INSTRUCTIONS TO FOLLOW
Copy exactly the lines that run from the one containing "para-shi-va-na-da-lalx-veMdU" through the end of the entries, both ends included.

Dataset items:
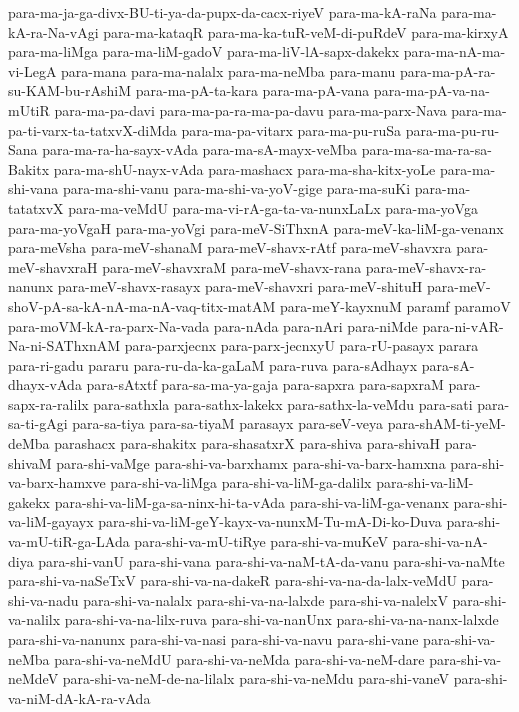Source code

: {para-ma-ja-ga-divx-BU-ti-ya-da-pupx-da-cacx-riyeV
para-ma-kA-raNa
para-ma-kA-ra-Na-vAgi
para-ma-kataqR
para-ma-ka-tuR-veM-di-puRdeV
para-ma-kirxyA
para-ma-liMga
para-ma-liM-gadoV
para-ma-liV-lA-sapx-dakekx
para-ma-nA-ma-vi-LegA
para-mana
para-ma-nalalx
para-ma-neMba
para-manu
para-ma-pA-ra-su-KAM-bu-rAshiM
para-ma-pA-ta-kara
para-ma-pA-vana
para-ma-pA-va-na-mUtiR
para-ma-pa-davi
para-ma-pa-ra-ma-pa-davu
para-ma-parx-Nava
para-ma-pa-ti-varx-ta-tatxvX-diMda
para-ma-pa-vitarx
para-ma-pu-ruSa
para-ma-pu-ru-Sana
para-ma-ra-ha-sayx-vAda
para-ma-sA-mayx-veMba
para-ma-sa-ma-ra-sa-Bakitx
para-ma-shU-nayx-vAda
para-mashacx
para-ma-sha-kitx-yoLe
para-ma-shi-vana
para-ma-shi-vanu
para-ma-shi-va-yoV-gige
para-ma-suKi
para-ma-tatatxvX
para-ma-veMdU
para-ma-vi-rA-ga-ta-va-nunxLaLx
para-ma-yoVga
para-ma-yoVgaH
para-ma-yoVgi
para-meV-SiThxnA
para-meV-ka-liM-ga-venanx
para-meVsha
para-meV-shanaM
para-meV-shavx-rAtf
para-meV-shavxra
para-meV-shavxraH
para-meV-shavxraM
para-meV-shavx-rana
para-meV-shavx-ra-nanunx
para-meV-shavx-rasayx
para-meV-shavxri
para-meV-shituH
para-meV-shoV-pA-sa-kA-nA-ma-nA-vaq-titx-matAM
para-meY-kayxnuM
paramf
paramoV
para-moVM-kA-ra-parx-Na-vada
para-nAda
para-nAri
para-niMde
para-ni-vAR-Na-ni-SAThxnAM
para-parxjecnx
para-parx-jecnxyU
para-rU-pasayx
parara
para-ri-gadu
pararu
para-ru-da-ka-gaLaM
para-ruva
para-sAdhayx
para-sA-dhayx-vAda
para-sAtxtf
para-sa-ma-ya-gaja
para-sapxra
para-sapxraM
para-sapx-ra-ralilx
para-sathxla
para-sathx-lakekx
para-sathx-la-veMdu
para-sati
para-sa-ti-gAgi
para-sa-tiya
para-sa-tiyaM
parasayx
para-seV-veya
para-shAM-ti-yeM-deMba
parashacx
para-shakitx
para-shasatxrX
para-shiva
para-shivaH
para-shivaM
para-shi-vaMge
para-shi-va-barxhamx
para-shi-va-barx-hamxna
para-shi-va-barx-hamxve
para-shi-va-liMga
para-shi-va-liM-ga-dalilx
para-shi-va-liM-gakekx
para-shi-va-liM-ga-sa-ninx-hi-ta-vAda
para-shi-va-liM-ga-venanx
para-shi-va-liM-gayayx
para-shi-va-liM-geY-kayx-va-nunxM-Tu-mA-Di-ko-Duva
para-shi-va-mU-tiR-ga-LAda
para-shi-va-mU-tiRye
para-shi-va-muKeV
para-shi-va-nA-diya
para-shi-vanU
para-shi-vana
para-shi-va-naM-tA-da-vanu
para-shi-va-naMte
para-shi-va-naSeTxV
para-shi-va-na-dakeR
para-shi-va-na-da-lalx-veMdU
para-shi-va-nadu
para-shi-va-nalalx
para-shi-va-na-lalxde
para-shi-va-nalelxV
para-shi-va-nalilx
para-shi-va-na-lilx-ruva
para-shi-va-nanUnx
para-shi-va-na-nanx-lalxde
para-shi-va-nanunx
para-shi-va-nasi
para-shi-va-navu
para-shi-vane
para-shi-va-neMba
para-shi-va-neMdU
para-shi-va-neMda
para-shi-va-neM-dare
para-shi-va-neMdeV
para-shi-va-neM-de-na-lilalx
para-shi-va-neMdu
para-shi-vaneV
para-shi-va-niM-dA-kA-ra-vAda
}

EXPECTED OUTPUT
para-shi-va-na-da-lalx-veMdU
para-shi-va-nadu
para-shi-va-nalalx
para-shi-va-na-lalxde
para-shi-va-nalelxV
para-shi-va-nalilx
para-shi-va-na-lilx-ruva
para-shi-va-nanUnx
para-shi-va-na-nanx-lalxde
para-shi-va-nanunx
para-shi-va-nasi
para-shi-va-navu
para-shi-vane
para-shi-va-neMba
para-shi-va-neMdU
para-shi-va-neMda
para-shi-va-neM-dare
para-shi-va-neMdeV
para-shi-va-neM-de-na-lilalx
para-shi-va-neMdu
para-shi-vaneV
para-shi-va-niM-dA-kA-ra-vAda
}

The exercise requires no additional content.